=== Task directions ===
All records below are to be transcribed exactly, with every picture left out.

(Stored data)
════
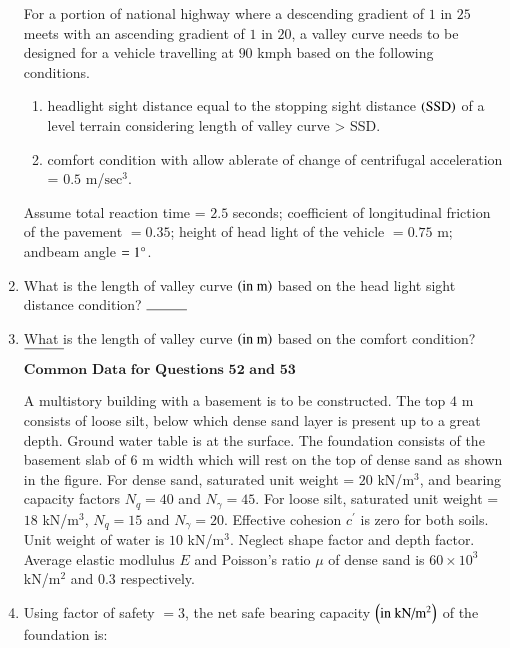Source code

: \documentclass[journal,onecolumn]{IEEEtran}
\theoremstyle{remark}
\begin{document}
\begin{enumerate}
	For a portion of national highway where a descending gradient of $1$ in $25$ meets with an ascending gradient of $1$ in $20$, a valley curve needs to be designed for a vehicle travelling at $90$ kmph based on the following conditions.
	\begin{enumerate}
		\item headlight sight distance equal to the stopping sight distance $\left(\text{SSD}\right)$ of a level terrain
considering length of valley curve > SSD. 
		\item comfort condition with allow ablerate of change of centrifugal acceleration = $0.5$ m/$\text{sec}^3$.
	\end{enumerate}
	Assume total reaction time = $2.5$ seconds; coefficient of longitudinal friction of the pavement $= 0.35$; height
of head light of the vehicle $= 0.75$ m; andbeam angle $= 1\degree$. 

    \item What is the length of valley curve $\left(\text{in m}\right)$ based on the head light sight distance condition? $\rule{1cm}{0.15mm}$

    \item What is the length of valley curve $\left(\text{in m}\right)$ based on the comfort condition? $\rule{1cm}{0.15mm}$

	$\textbf{Common Data for Questions 52 and 53}$
	\newline

	A multistory building with a basement is to be constructed. The top $4$ m consists of loose silt, below which dense sand layer is present up to a great depth. Ground water table is at the surface. The foundation consists of the basement slab of $6$ m width which will rest on the top of dense sand as shown in the figure. For dense sand, saturated unit weight = $20$ kN/$\text{m}^3$, and bearing capacity factors $N_q = 40$ and $N_{\gamma} = 45$. For loose silt, saturated unit weight = $18$ kN/$\text{m}^3$, $N_q = 15$ and $N_{\gamma} = 20$. Effective cohesion $c^{\prime}$ is zero for both soils. Unit weight of water is $10$ kN/$\text{m}^3$. Neglect shape factor and depth factor. 
	\newline
	Average elastic modlulus $E$ and Poisson's ratio $\mu$ of dense sand is $60 \times 10^3$ kN/$\text{m}^2$ and $0.3$ respectively.

    \item Using factor of safety $= 3$, the net safe bearing capacity $\left(\text{in kN/} \text{m}^2\right)$ of the foundation is:


\end{enumerate}
\end{document}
════
=== Result for this exercise ===
Source code

: \documentclass[journal,onecolumn]{IEEEtran}
\theoremstyle{remark}
\begin{document}
\begin{enumerate}
	For a portion of national highway where a descending gradient of $1$ in $25$ meets with an ascending gradient of $1$ in $20$, a valley curve needs to be designed for a vehicle travelling at $90$ kmph based on the following conditions.
	\begin{enumerate}
		\item headlight sight distance equal to the stopping sight distance $\left(\text{SSD}\right)$ of a level terrain
considering length of valley curve > SSD. 
		\item comfort condition with allow ablerate of change of centrifugal acceleration = $0.5$ m/$\text{sec}^3$.
	\end{enumerate}
	Assume total reaction time = $2.5$ seconds; coefficient of longitudinal friction of the pavement $= 0.35$; height
of head light of the vehicle $= 0.75$ m; andbeam angle $= 1\degree$. 

    \item What is the length of valley curve $\left(\text{in m}\right)$ based on the head light sight distance condition? $\rule{1cm}{0.15mm}$

    \item What is the length of valley curve $\left(\text{in m}\right)$ based on the comfort condition? $\rule{1cm}{0.15mm}$

	$\textbf{Common Data for Questions 52 and 53}$
	\newline

	A multistory building with a basement is to be constructed. The top $4$ m consists of loose silt, below which dense sand layer is present up to a great depth. Ground water table is at the surface. The foundation consists of the basement slab of $6$ m width which will rest on the top of dense sand as shown in the figure. For dense sand, saturated unit weight = $20$ kN/$\text{m}^3$, and bearing capacity factors $N_q = 40$ and $N_{\gamma} = 45$. For loose silt, saturated unit weight = $18$ kN/$\text{m}^3$, $N_q = 15$ and $N_{\gamma} = 20$. Effective cohesion $c^{\prime}$ is zero for both soils. Unit weight of water is $10$ kN/$\text{m}^3$. Neglect shape factor and depth factor. 
	\newline
	Average elastic modlulus $E$ and Poisson's ratio $\mu$ of dense sand is $60 \times 10^3$ kN/$\text{m}^2$ and $0.3$ respectively.

    \item Using factor of safety $= 3$, the net safe bearing capacity $\left(\text{in kN/} \text{m}^2\right)$ of the foundation is:


\end{enumerate}
\end{document}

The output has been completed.